Der Finanzsektor als Hebel für die Kreislaufwirtschaft: Entwicklung und Potenziale von Green Taxonomien
- Anna Nägele
- 17. Sept.
- 5 Min. Lesezeit

Die Transformation hin zu einer Kreislaufwirtschaft erfordert nicht nur innovative Unternehmen, sondern auch gezielte Investitionen. Der Finanzsektor entscheidet täglich, welche Projekte finanziert werden. Um Kapitalströme konsequent in nachhaltige Geschäftsmodelle zu lenken, braucht es klare Kriterien. Taxonomien bieten genau das: Sie schaffen Transparenz, reduzieren Greenwashing und definieren, welche Aktivitäten tatsächlich einen Beitrag zu Klima- und Umweltzielen leisten. Die EU hat eine Umwelt-Taxonomie erstellt, die viele, jedoch bei weitem nicht alle Wirtschaftsaktivitäten der Europäischen Union abdeckt. Dennoch bietet sie ein gutes, erstes Rahmenwerk um wirtschaftliche Aktivitäten entsprechend ihrer Nachhaltigkeit zu klassifizieren. Zusätzlich gibt es aktuell den Vorschlag einer Sozialen Taxonomie, diese ist jedoch noch in Bearbeitung und wird wohl noch etwas Zeit brauchen, bis sie finalisiert und gültig wird.
Warum Grüne Taxonomien?
Grüne Taxonomien stellen einen Klassifizierungsrahmen bereit, der definiert, welche Wirtschaftsaktivitäten als nachhaltig gelten und wie diese im Detail abzugrenzen sind. Auf diese Weise schaffen sie eine gemeinsame Grundlage für Finanzwirtschaft und Realwirtschaft. Sie erhöhen die Nachvollziehbarkeit von Investitionen, verbessern die Risikobewertung und tragen dazu bei, Finanzströme mit Klimaneutralitätszielen in Einklang zu bringen. Langfristig sollen sie eine ökologisch nachhaltige Wirtschaft fördern und Kapital in Tätigkeiten umleiten, die tatsächlich umweltverträglich sind. Damit eine wirtschaftliche Aktivität als „taxonomiekonform“ gilt, müssen bestimmte Kriterien erfüllt sein:
Erstens muss ein wesentlicher Beitrag zu mindestens einem der Umweltziele der Taxonomie gegeben sein. Die Ziele sind:
Klimaschutz
Klimawandelanpassung
Nachhaltige Nutzung und Schutz von Wasser- und Meeresressourcen
Übergang zu einer Kreislaufwirtschaft
Vermeidung und Verminderung der Umweltverschmutzung
Schutz und Wiederherstellung der Biodiversität und der Ökosysteme
Zweitens darf sie keine erheblichen negativen Auswirkungen auf andere Umweltziele verursachen, sie werden auch „Do no significant harm“ Kriterien (DNSH) genannt.
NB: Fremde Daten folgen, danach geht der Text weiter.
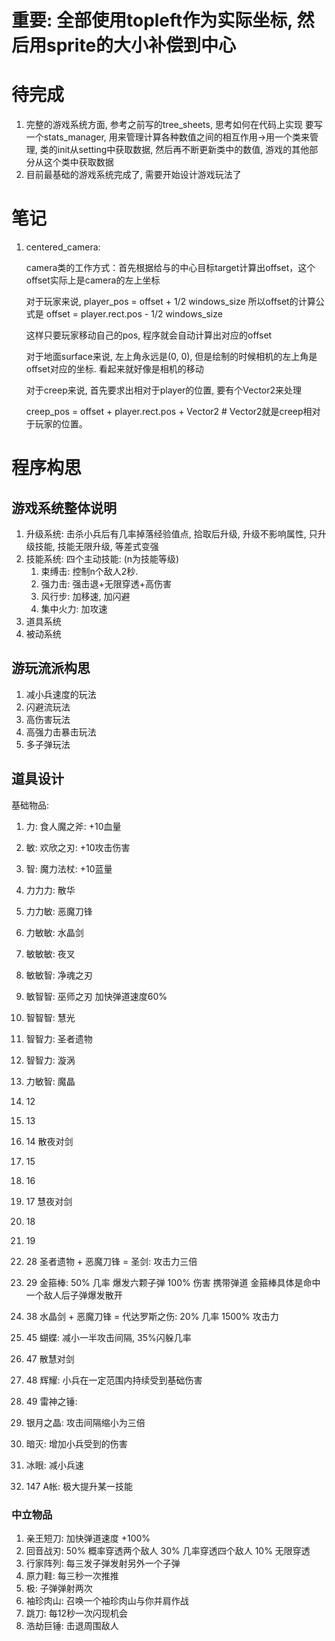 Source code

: # 重要: 全部使用topleft作为实际坐标, 然后用sprite的大小补偿到中心

# 待完成
1. 完整的游戏系统方面, 参考之前写的tree_sheets, 思考如何在代码上实现
	要写一个stats_manager, 用来管理计算各种数值之间的相互作用→用一个类来管理, 类的init从setting中获取数据, 然后再不断更新类中的数值, 游戏的其他部分从这个类中获取数据
2. 目前最基础的游戏系统完成了, 需要开始设计游戏玩法了

#  笔记
1. centered_camera: 
   
	camera类的工作方式：首先根据给与的中心目标target计算出offset，这个offset实际上是camera的左上坐标

	对于玩家来说, player_pos = offset + 1/2 windows_size
		所以offset的计算公式是
		offset = player.rect.pos - 1/2 windows_size
	
	这样只要玩家移动自己的pos, 程序就会自动计算出对应的offset

	对于地面surface来说, 左上角永远是(0, 0), 但是绘制的时候相机的左上角是offset对应的坐标. 看起来就好像是相机的移动

	对于creep来说, 首先要求出相对于player的位置, 要有个Vector2来处理
	
	creep_pos = offset + player.rect.pos + Vector2 # Vector2就是creep相对于玩家的位置。



# 程序构思

## 游戏系统整体说明
1. 升级系统: 击杀小兵后有几率掉落经验值点, 拾取后升级, 升级不影响属性, 只升级技能, 技能无限升级, 等差式变强
2. 技能系统: 四个主动技能: (n为技能等级)
   1. 束缚击: 控制n个敌人2秒. 
   2. 强力击: 强击退+无限穿透+高伤害
   3. 风行步: 加移速, 加闪避
   4. 集中火力: 加攻速
3. 道具系统
4. 被动系统

## 游玩流派构思
1. 减小兵速度的玩法
2. 闪避流玩法
3. 高伤害玩法
4. 高强力击暴击玩法
5. 多子弹玩法

## 道具设计

基础物品: 
1. 力: 食人魔之斧: +10血量
2. 敏: 欢欣之刃: +10攻击伤害
3. 智: 魔力法杖: +10蓝量

1. 力力力: 散华
2. 力力敏: 恶魔刀锋
3. 力敏敏: 水晶剑
4. 敏敏敏: 夜叉
5. 敏敏智: 净魂之刃
6. 敏智智: 巫师之刃 加快弹道速度60%
7. 智智智: 慧光
8. 智智力: 圣者遗物
9. 智智力: 漩涡
10. 力敏智: 魔晶


1. 12 
2. 13 
3. 14 散夜对剑
4. 15 
5. 16 
6. 17 慧夜对剑
7. 18 
8. 19 
9. 28 圣者遗物 + 恶魔刀锋 = 圣剑: 攻击力三倍
10. 29 金箍棒: 50% 几率 爆发六颗子弹 100% 伤害 携带弹道 金箍棒具体是命中一个敌人后子弹爆发散开
11. 38 水晶剑 + 恶魔刀锋 = 代达罗斯之伤: 20% 几率 1500% 攻击力 
12. 45 蝴蝶: 减小一半攻击间隔, 35%闪躲几率
13. 47 散慧对剑
14. 48 辉耀: 小兵在一定范围内持续受到基础伤害
15. 49 雷神之锤: 
16. 银月之晶: 攻击间隔缩小为三倍
17. 暗灭: 增加小兵受到的伤害
18. 冰眼: 减小兵速
19. 147 A帐: 极大提升某一技能



### 中立物品
1. 亲王短刀: 加快弹道速度 +100%
2. 回音战刃: 50% 概率穿透两个敌人 30% 几率穿透四个敌人 10% 无限穿透
3. 行家阵列: 每三发子弹发射另外一个子弹
4. 原力鞋: 每三秒一次推推
5. 极: 子弹弹射两次
6. 袖珍肉山: 召唤一个袖珍肉山与你并肩作战
7. 跳刀: 每12秒一次闪现机会
8. 浩劫巨锤: 击退周围敌人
Drittens muss sie mit grundlegenden sozialen Mindeststandards vereinbar sein, insbesondere mit internationalen Arbeits- und Menschenrechtsnormen, wie sie etwa von der OECD oder den Vereinten Nationen definiert werden. Ob diese Bedingungen erfüllt sind, wird über technische Prüfkriterien und Leistungsgrenzen bewertet, die sicherstellen, dass nur tatsächlich nachhaltige Aktivitäten als solche klassifiziert werden. (Trivedi & Srivastava, 2022)
Von Grünen Bonds zu Grünen Taxonomien
Wie wirken diese Prinzipien in der Praxis? Ein Blick auf den Finanzmarkt zeigt, dass die Entwicklung von Taxonomien eng mit dem rasanten Wachstum des Green-Bond-Markts verbunden ist. Mit zunehmender Nachfrage nach grünen Anleihen und nachhaltigen Krediten entstand die Notwendigkeit, verbindliche Standards zu schaffen. Nur so ließ sich sicherstellen, dass die finanzierten Projekte tatsächlich einen positiven Beitrag leisten und nicht in Greenwashing enden.
Taxonomien übernehmen hier die Rolle einer „Einkaufsliste“ für nachhaltige Aktivitäten: Sie geben Investor:innen Klarheit und schaffen die Grundlage, dass Banken ihre Kreditvergabe gezielt an ökologischen Kriterien ausrichten können. Ein Beispiel dafür ist die Green Asset Ratio, die misst, welcher Anteil der finanzierten Wirtschaftsaktivitäten taxonomiekonform ist. Damit werden Taxonomien zu einem entscheidenden Instrument, um Transparenz im Markt herzustellen und Vertrauen zwischen Finanzinstitutionen, Unternehmen und Anleger:innen aufzubauen. (European Commission, 2021; Thinkubator, 2025)
Harmonisierung statt Fragmentierung
Mit der zunehmenden Zahl nationaler Taxonomien wuchs jedoch auch die Gefahr der Fragmentierung. Unterschiedliche Definitionen und Metriken erschweren es internationalen Investor:innen, Kapital über Grenzen hinweg zu mobilisieren. Vor diesem Hintergrund entwickelten 2021 die EU und China gemeinsam die Common Ground Taxonomy (CGT).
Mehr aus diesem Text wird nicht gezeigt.